* **Task requirements**
Copy out, exactly, the first line of the entries below and every line after it through the one containing "##### Синтаксис".

=== Section Start ===

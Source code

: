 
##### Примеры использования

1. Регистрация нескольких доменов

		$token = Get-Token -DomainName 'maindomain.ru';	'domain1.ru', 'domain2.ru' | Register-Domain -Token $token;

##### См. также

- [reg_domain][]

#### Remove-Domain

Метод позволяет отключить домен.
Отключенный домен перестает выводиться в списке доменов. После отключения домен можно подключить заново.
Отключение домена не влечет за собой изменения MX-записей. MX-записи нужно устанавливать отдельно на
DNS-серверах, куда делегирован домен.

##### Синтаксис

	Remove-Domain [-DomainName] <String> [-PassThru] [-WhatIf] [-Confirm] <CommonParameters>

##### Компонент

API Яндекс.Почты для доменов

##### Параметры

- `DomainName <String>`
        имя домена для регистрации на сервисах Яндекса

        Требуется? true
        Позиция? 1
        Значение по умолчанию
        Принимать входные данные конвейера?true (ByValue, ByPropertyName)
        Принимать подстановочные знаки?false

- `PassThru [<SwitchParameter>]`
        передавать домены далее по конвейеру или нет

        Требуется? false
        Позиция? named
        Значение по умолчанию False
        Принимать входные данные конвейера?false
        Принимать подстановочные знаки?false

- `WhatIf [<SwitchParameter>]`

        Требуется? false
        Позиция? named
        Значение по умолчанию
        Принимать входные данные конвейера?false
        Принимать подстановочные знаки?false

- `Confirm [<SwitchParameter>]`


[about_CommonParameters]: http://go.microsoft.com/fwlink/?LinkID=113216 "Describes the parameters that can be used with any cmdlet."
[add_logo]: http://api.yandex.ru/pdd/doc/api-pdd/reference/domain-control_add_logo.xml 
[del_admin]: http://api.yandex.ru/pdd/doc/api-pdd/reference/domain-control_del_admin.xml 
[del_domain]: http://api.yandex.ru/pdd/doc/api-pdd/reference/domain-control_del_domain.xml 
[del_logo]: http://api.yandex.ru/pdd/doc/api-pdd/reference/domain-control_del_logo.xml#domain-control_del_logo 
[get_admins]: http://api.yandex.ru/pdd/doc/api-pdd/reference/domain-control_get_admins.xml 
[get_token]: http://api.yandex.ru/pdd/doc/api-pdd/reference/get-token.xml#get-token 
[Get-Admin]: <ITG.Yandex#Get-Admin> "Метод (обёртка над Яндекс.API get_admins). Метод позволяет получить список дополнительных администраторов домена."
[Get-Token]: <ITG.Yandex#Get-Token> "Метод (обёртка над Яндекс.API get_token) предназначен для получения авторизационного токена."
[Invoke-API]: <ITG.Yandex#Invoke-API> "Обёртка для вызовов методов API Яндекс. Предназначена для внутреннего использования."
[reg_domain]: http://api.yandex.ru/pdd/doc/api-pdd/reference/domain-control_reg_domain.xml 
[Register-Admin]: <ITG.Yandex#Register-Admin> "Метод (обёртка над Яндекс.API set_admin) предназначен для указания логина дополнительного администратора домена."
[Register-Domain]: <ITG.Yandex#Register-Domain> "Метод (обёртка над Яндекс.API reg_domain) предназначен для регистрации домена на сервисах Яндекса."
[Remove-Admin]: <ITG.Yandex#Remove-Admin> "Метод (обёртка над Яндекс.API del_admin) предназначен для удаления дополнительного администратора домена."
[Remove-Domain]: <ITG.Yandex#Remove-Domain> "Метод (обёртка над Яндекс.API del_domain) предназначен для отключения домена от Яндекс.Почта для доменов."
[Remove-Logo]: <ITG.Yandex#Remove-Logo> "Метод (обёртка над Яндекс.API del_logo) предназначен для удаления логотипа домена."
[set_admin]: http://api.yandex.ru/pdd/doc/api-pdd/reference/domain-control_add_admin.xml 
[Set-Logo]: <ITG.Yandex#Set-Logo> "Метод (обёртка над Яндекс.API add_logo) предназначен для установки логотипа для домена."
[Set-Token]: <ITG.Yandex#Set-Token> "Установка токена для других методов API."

=== Section End ===

* **Worked solution**
Source code

: 
##### Примеры использования

1. Регистрация нескольких доменов

		$token = Get-Token -DomainName 'maindomain.ru';	'domain1.ru', 'domain2.ru' | Register-Domain -Token $token;

##### См. также

- [reg_domain][]

#### Remove-Domain

Метод позволяет отключить домен.
Отключенный домен перестает выводиться в списке доменов. После отключения домен можно подключить заново.
Отключение домена не влечет за собой изменения MX-записей. MX-записи нужно устанавливать отдельно на
DNS-серверах, куда делегирован домен.

##### Синтаксис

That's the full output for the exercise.